Now I just have to stop perseverating on my fears of breaking the thing.

Justin has truly outgrown his former communicative device, the Springboard, which has since died an inelegant death after taking an impromptu swan dive during snack time at school. Fortunately, this dearth in communication lasted only a few days for my son, as due to the diligence of his school staff this new Apple contraption was almost ready for his use. For ninety minutes yesterday my mom and I were treated to a tour of its properties, with the two of us making a few suggestions here and there, while the technology wiz before us did the tweaking (you know it wasn’t me). Mid-way through the tour we watched breathlessly as a “button” was pushed which displayed the alphabet, its symbols revealed to us in all of its small and large-lettered glory. I sat in wonder as I realized this device, unlike his last one, is capable of “speaking” his wishes to the world, rather than simply spelling each word out loud.

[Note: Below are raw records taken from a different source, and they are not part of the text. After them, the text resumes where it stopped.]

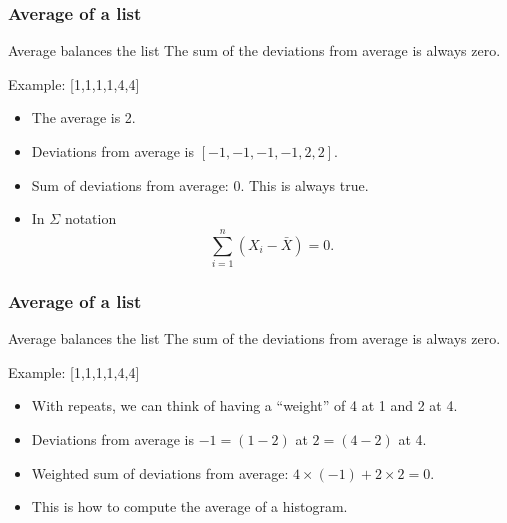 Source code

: \documentclass[handout]{beamer}
\begin{document}

   \begin{frame} \frametitle{Average of a list}

   \begin{block}
   {Average balances the list}
   The sum of the deviations from average is always zero.

   \end{block}

   \begin{block}
   {Example: [1,1,1,1,4,4]}


   \begin{itemize}
   \item The average is 2.

   \item Deviations from average is $[-1,-1,-1,-1,2,2]$.

   \item Sum of deviations from average: 0. This is always true.

   \item In $\Sigma$ notation
   $$
   \sum_{i=1}^n (X_i - \bar{X}) = 0.
   $$

   \end{itemize}
   \end{block}
   \end{frame}


   \begin{frame} \frametitle{Average of a list}

   \begin{block}
   {Average balances the list}
   The sum of the deviations from average is always zero.

   \end{block}

   \begin{block}
   {Example: [1,1,1,1,4,4]}


   \begin{itemize}
   \item With repeats, we can think of having a ``weight'' of 4 at 1 and 2 at 4.

   \item Deviations from average is $-1=(1-2)$ at $2=(4-2)$ at 4.

   \item Weighted sum of deviations from average: $4 \times (-1) + 2 \times 2 = 0$.

   \item This is how to compute the average of a histogram.

   \end{itemize}
   \end{block}
   \end{frame}
\end{document}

Oh please, dear universe, I’ve let go of my dream of reclaiming my pre-birth semi-flat stomach for all eternity. Let’s permit this particular miracle to come to pass.

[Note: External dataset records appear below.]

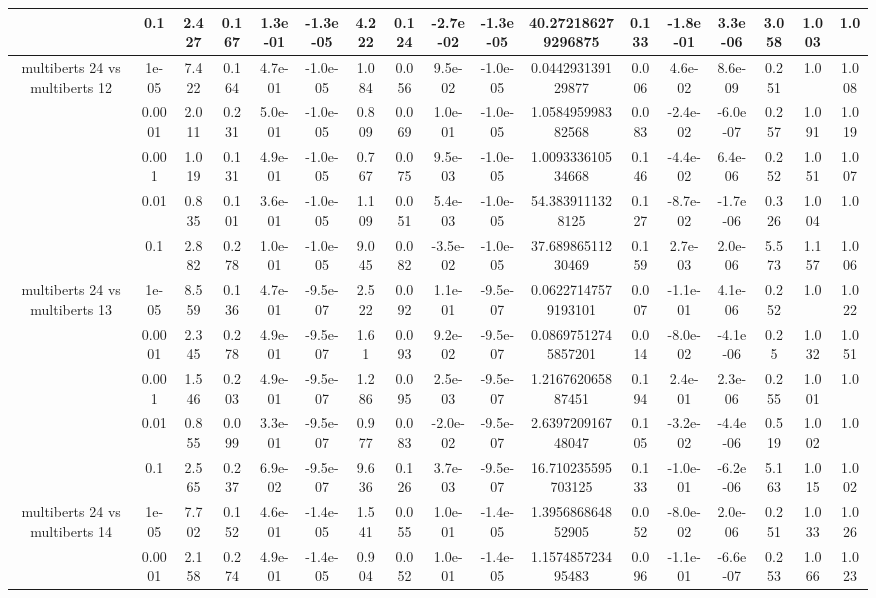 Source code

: \begin{tabular}{|c|c|c|c|c|c|c|c|c|c|c|c|c|c|c|c|c|}
 & 0.1 & 2.427 & 0.167 & 1.3e-01 & -1.3e-05 & 4.222 & 0.124 & -2.7e-02 & -1.3e-05 & 40.272186279296875 & 0.133 & -1.8e-01 & 3.3e-06 & 3.058 & 1.003 & 1.0 \\
\hline
\multirow{5}{*}{multiberts 24 vs multiberts 12} & 1e-05 & 7.422 & 0.164 & 4.7e-01 & -1.0e-05 & 1.084 & 0.056 & 9.5e-02 & -1.0e-05 & 0.044293139129877 & 0.006 & 4.6e-02 & 8.6e-09 & 0.251 & 1.0 & 1.008 \\
 & 0.0001 & 2.011 & 0.231 & 5.0e-01 & -1.0e-05 & 0.809 & 0.069 & 1.0e-01 & -1.0e-05 & 1.058495998382568 & 0.083 & -2.4e-02 & -6.0e-07 & 0.257 & 1.091 & 1.019 \\
 & 0.001 & 1.019 & 0.131 & 4.9e-01 & -1.0e-05 & 0.767 & 0.075 & 9.5e-03 & -1.0e-05 & 1.009333610534668 & 0.146 & -4.4e-02 & 6.4e-06 & 0.252 & 1.051 & 1.007 \\
 & 0.01 & 0.835 & 0.101 & 3.6e-01 & -1.0e-05 & 1.109 & 0.051 & 5.4e-03 & -1.0e-05 & 54.3839111328125 & 0.127 & -8.7e-02 & -1.7e-06 & 0.326 & 1.004 & 1.0 \\
 & 0.1 & 2.882 & 0.278 & 1.0e-01 & -1.0e-05 & 9.045 & 0.082 & -3.5e-02 & -1.0e-05 & 37.68986511230469 & 0.159 & 2.7e-03 & 2.0e-06 & 5.573 & 1.157 & 1.006 \\
\hline
\multirow{5}{*}{multiberts 24 vs multiberts 13} & 1e-05 & 8.559 & 0.136 & 4.7e-01 & -9.5e-07 & 2.522 & 0.092 & 1.1e-01 & -9.5e-07 & 0.06227147579193101 & 0.007 & -1.1e-01 & 4.1e-06 & 0.252 & 1.0 & 1.022 \\
 & 0.0001 & 2.345 & 0.278 & 4.9e-01 & -9.5e-07 & 1.61 & 0.093 & 9.2e-02 & -9.5e-07 & 0.08697512745857201 & 0.014 & -8.0e-02 & -4.1e-06 & 0.25 & 1.032 & 1.051 \\
 & 0.001 & 1.546 & 0.203 & 4.9e-01 & -9.5e-07 & 1.286 & 0.095 & 2.5e-03 & -9.5e-07 & 1.216762065887451 & 0.194 & 2.4e-01 & 2.3e-06 & 0.255 & 1.001 & 1.0 \\
 & 0.01 & 0.855 & 0.099 & 3.3e-01 & -9.5e-07 & 0.977 & 0.083 & -2.0e-02 & -9.5e-07 & 2.639720916748047 & 0.105 & -3.2e-02 & -4.4e-06 & 0.519 & 1.002 & 1.0 \\
 & 0.1 & 2.565 & 0.237 & 6.9e-02 & -9.5e-07 & 9.636 & 0.126 & 3.7e-03 & -9.5e-07 & 16.710235595703125 & 0.133 & -1.0e-01 & -6.2e-06 & 5.163 & 1.015 & 1.002 \\
\hline
\multirow{5}{*}{multiberts 24 vs multiberts 14} & 1e-05 & 7.702 & 0.152 & 4.6e-01 & -1.4e-05 & 1.541 & 0.055 & 1.0e-01 & -1.4e-05 & 1.395686864852905 & 0.052 & -8.0e-02 & 2.0e-06 & 0.251 & 1.033 & 1.026 \\
 & 0.0001 & 2.158 & 0.274 & 4.9e-01 & -1.4e-05 & 0.904 & 0.052 & 1.0e-01 & -1.4e-05 & 1.157485723495483 & 0.096 & -1.1e-01 & -6.6e-07 & 0.253 & 1.066 & 1.023 \\

\end{tabular}
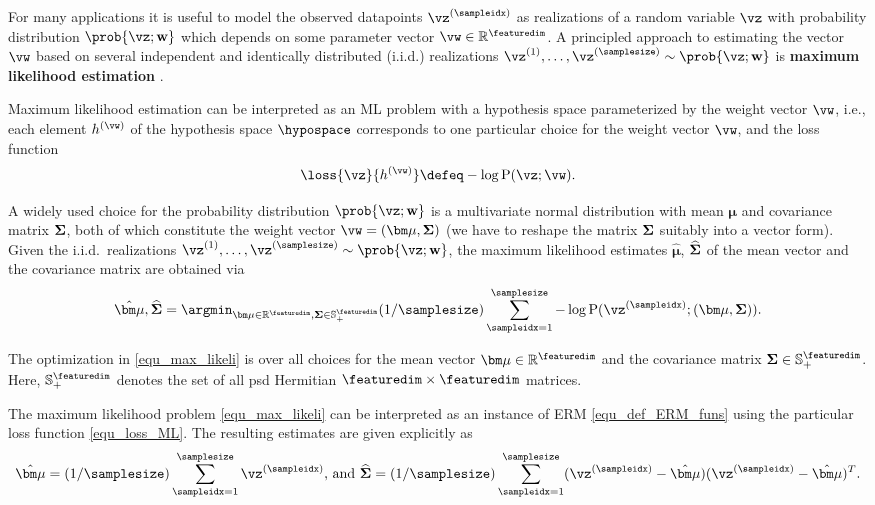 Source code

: \documentclass[12pt]{report}
\newcommand{\featurelen}{\featuredim}
\begin{document}
For many applications it is useful to model the observed datapoints $\vz^{(\sampleidx)}$ 
as realizations of a random variable $\vz$ with probability distribution $\prob{\vz; \mathbf{w}}$ 
which depends on some parameter vector $\vw \in \mathbb{R}^{\featuredim}$. A principled 
approach to estimating the vector $\vw$ based on several independent and identically 
distributed (i.i.d.) realizations $\vz^{(1)},\ldots,\vz^{(\samplesize)}\sim \prob{\vz; \mathbf{w}}$ is 
{\bf maximum likelihood estimation} \cite{LC}. 

Maximum likelihood estimation can be interpreted as an ML problem with a hypothesis space 
parameterized by the weight vector $\vw$, i.e., each element $h^{(\vw)}$ of the hypothesis 
space $\hypospace$ corresponds to one particular choice for the 
weight vector $\vw$, and the loss function 
\begin{equation} 
\label{equ_loss_ML}
\loss{\vz}{h^{(\vw)}} \defeq - \log {\rm P} (\vz; \vw). 
\end{equation} 

A widely used choice for the probability distribution $\prob{\vz; \mathbf{w}}$ is a multivariate normal 
distribution with mean ${\bm \mu}$ and covariance matrix ${\bf \Sigma}$, both of which constitute the 
weight vector $\vw = ({\bm \mu}, {\bf \Sigma})$ (we have to reshape the matrix ${\bf \Sigma}$ suitably 
into a vector form). Given the i.i.d.\ realizations $\vz^{(1)},\ldots,\vz^{(\samplesize)} \sim \prob{\vz; \mathbf{w}}$,  
the maximum likelihood estimates $\hat{\bm \mu}$, $\widehat{\bf \Sigma}$ of the mean vector and 
the covariance matrix are obtained via 
\begin{equation}
\label{equ_max_likeli}
\hat{\bm \mu}, \widehat{\bf \Sigma} = \argmin_{{\bm \mu} \in \mathbb{R}^{\featurelen},{\bf \Sigma} \in \mathbb{S}^{\featurelen}_{+}} (1/\samplesize) \sum_{\sampleidx=1}^{\samplesize} - \log {\rm P} (\vz^{(\sampleidx)}; ({\bm \mu},{\bf \Sigma})). 
\end{equation} 

The optimization in \eqref{equ_max_likeli} is over all choices for the mean 
vector ${\bm \mu} \in \mathbb{R}^{\featurelen}$ and the covariance matrix 
${\bf \Sigma} \in \mathbb{S}^{\featurelen}_{+}$. Here, $\mathbb{S}^{\featurelen}_{+}$ 
denotes the set of all psd Hermitian $\featurelen \times \featurelen$ matrices. 

The maximum likelihood problem \eqref{equ_max_likeli} can be 
interpreted as an instance of ERM \eqref{equ_def_ERM_funs} using the 
particular loss function \eqref{equ_loss_ML}. The resulting estimates are 
given explicitly as 
\begin{equation}
\label{equ_ML_mean_cov_Gauss} 
\hat{\bm \mu} = (1/\samplesize) \sum_{\sampleidx=1}^{\samplesize} \vz^{(\sampleidx)} \mbox{, and } \widehat{\bf \Sigma} = (1/\samplesize) \sum_{\sampleidx=1}^{\samplesize} (\vz^{(\sampleidx)} - \hat{\bm \mu})(\vz^{(\sampleidx)} - \hat{\bm \mu})^{T}.
\end{equation} 
\end{document}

I’m excited for the other options on this program as well, the opportunity for Justin to reveal his feelings to us with the touch of his fingertip, the chance to “say” ‘Happy Birthday’ to his little brother. Hell, the staff even managed to create a page that diligently lists every Eric Carle book ever created, and since we possess each title in its now tattered and bedraggled form, Justin can even fulfill his literary needs without rearranging every bookcase in the house. I’m hoping that with a multitude of options laid out in colorful array before him, that maybe he’ll even begin to request more interesting leisure activities than his staple DVDs and plush toys.  Perhaps one day, he’ll demand an activity that would necessitate participation by his entire family.

Bowling, anyone?

I admit, as we perused the creative wonders of minds far more technologically savvy than mine (which is clearly not even close to giving the geniuses at Apple their due), I am completely consumed by one aspect of the device, the one that would simply open up the world to him. The truth is, my son doesn’t often communicate his wants to us or instigate conversation, has in fact primarily used his augmentative devices for academics and basic needs. As he’s grown more independent he’s mostly employed the technology for the former, which has been a bittersweet outcome for me. While I revel in his ability to meet his own desires, his newfound competence has precluded his wish to initiate any kind of dialogue with us. In the last year, his cumbersome device has often been relegated to the back corner of its table, left alone and ignored, rendered mute in its abandonment.

Today however, I’m allowing hope to creep back in once again. Perhaps the allure of these carefully constructed screens will elicit this desire to reach out to us, to commence any kind of conversation that transcends mere need. I am permitting the sometimes elusive specter of hope to make its return because I don’t believe I’ll hear my boy’s authentic voice during my lifetime. Despite his fairly tender age, I am convinced that the severe apraxia that so plagues him will effectively render his vocal cords mute forever, save for the plethora of vowel sounds that punctuate our days. I’ve accepted this fate for him and our family, have relegated it to the back of my mind, let the sadness of the situation go. As my grandma was fond of saying, “it is what it is”. To dwell there is not productive for anyone.

But maybe, just maybe, there are some miracles left in the universe. Perhaps one day, with the use of this wonderful device, me and my boy will simply have ourselves a little chat.